Be mindful as Christians that we look to Christ for help when we need it. St. John 15:5 b. “Apart from Me, you can do nothing”. The Living Word for Living Life/Gods Path to Success in Every Situation says; Out of respect for Christ be courteously reverent to one another”. Wives understand and support your husbands in ways that show your love for Christ. The Husband provides leadership to his wife the way Christ does for the church, not domineering but by cherishing, So just as the church submits to Christ as he is exercising such leadership, wives should likewise submit to their husbands. Husbands, go all out in your love for your wives exactly how Christ did with a love that is giving Not getting. Everything He does and says should be designed to bring the best out of her”. 1 Peter 1:22 NLT version says , The same goes for you wives: Be good wives to your husbands, responsive to their needs (emotional as well as physical). There are husbands who, indifferent as they are to any words about God, will be captivated by your life of Holy beauty. What matters is not your outer appearance- styling of your hair, the jewelry you wear, the cut of your clothes- but your inner disposition. Cultivate inner beauty, the gentle, gracious kind that God delights in. Proverbs 21:21. He who earnestly seeks after and craves righteousness, mercy and loving kindness will find life in addition to righteousness (right standing with God) and honor. If your profess God, you must live God all the time so that when issues arise (and they will) your prayers may be answered 1 Peter 3:7. “Likewise husbands , live with your wives in an understanding way, showing honor to the woman as the weaker vessel, since they are heirs with you of the of the Grace of life, so that your prayers not be hindered” Yes!
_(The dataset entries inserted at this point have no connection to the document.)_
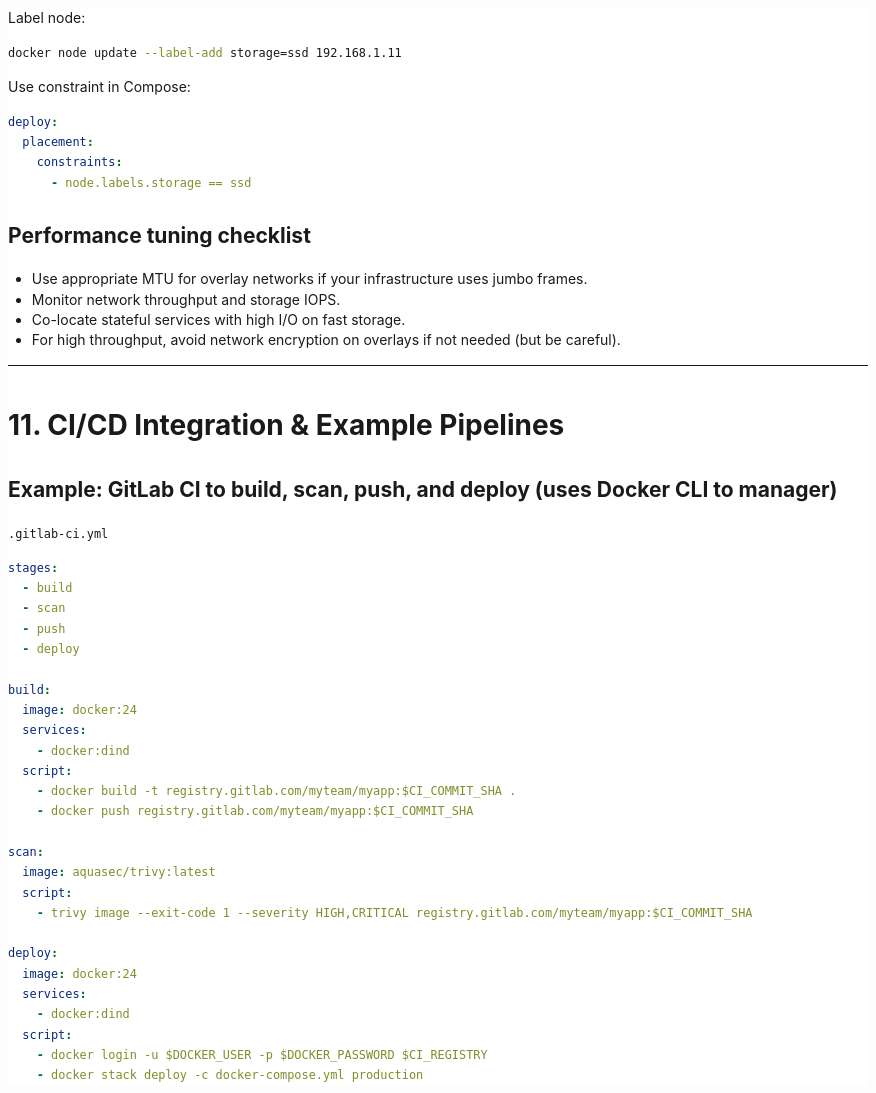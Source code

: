 Label node:

```bash
docker node update --label-add storage=ssd 192.168.1.11
```

Use constraint in Compose:

```yaml
deploy:
  placement:
    constraints:
      - node.labels.storage == ssd
```

## Performance tuning checklist

* Use appropriate MTU for overlay networks if your infrastructure uses jumbo frames.
* Monitor network throughput and storage IOPS.
* Co-locate stateful services with high I/O on fast storage.
* For high throughput, avoid network encryption on overlays if not needed (but be careful).

---

# 11. CI/CD Integration & Example Pipelines

## Example: GitLab CI to build, scan, push, and deploy (uses Docker CLI to manager)

`.gitlab-ci.yml`

```yaml
stages:
  - build
  - scan
  - push
  - deploy

build:
  image: docker:24
  services:
    - docker:dind
  script:
    - docker build -t registry.gitlab.com/myteam/myapp:$CI_COMMIT_SHA .
    - docker push registry.gitlab.com/myteam/myapp:$CI_COMMIT_SHA

scan:
  image: aquasec/trivy:latest
  script:
    - trivy image --exit-code 1 --severity HIGH,CRITICAL registry.gitlab.com/myteam/myapp:$CI_COMMIT_SHA

deploy:
  image: docker:24
  services:
    - docker:dind
  script:
    - docker login -u $DOCKER_USER -p $DOCKER_PASSWORD $CI_REGISTRY
    - docker stack deploy -c docker-compose.yml production
```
There are those who made or are making a decision to be with someone for all the wrong reasons, lust, financial stability, status, family etc., Be careful what you do out of selfish desire at any cost. Those kinds of relationships come with a price and rarely last. You may get the family, social status, and/or financial stability however; you might also be miserable because you didn’t seek after real love, Godly love, the kind of love which brings with it all you need to weather any storm together. Mathew 6:33 “But seek ye first the Kingdom of God and His righteousness and all these things will be added”.

Marriage isn’t that difficult, It’s commitment, and takes time to learn what works and doesn’t work for each of you but it is so much easier when you love as you want to be loved. 1Peter 4:8 “Love covers a multitude of sin” ( forgives and disregards the offenses of others)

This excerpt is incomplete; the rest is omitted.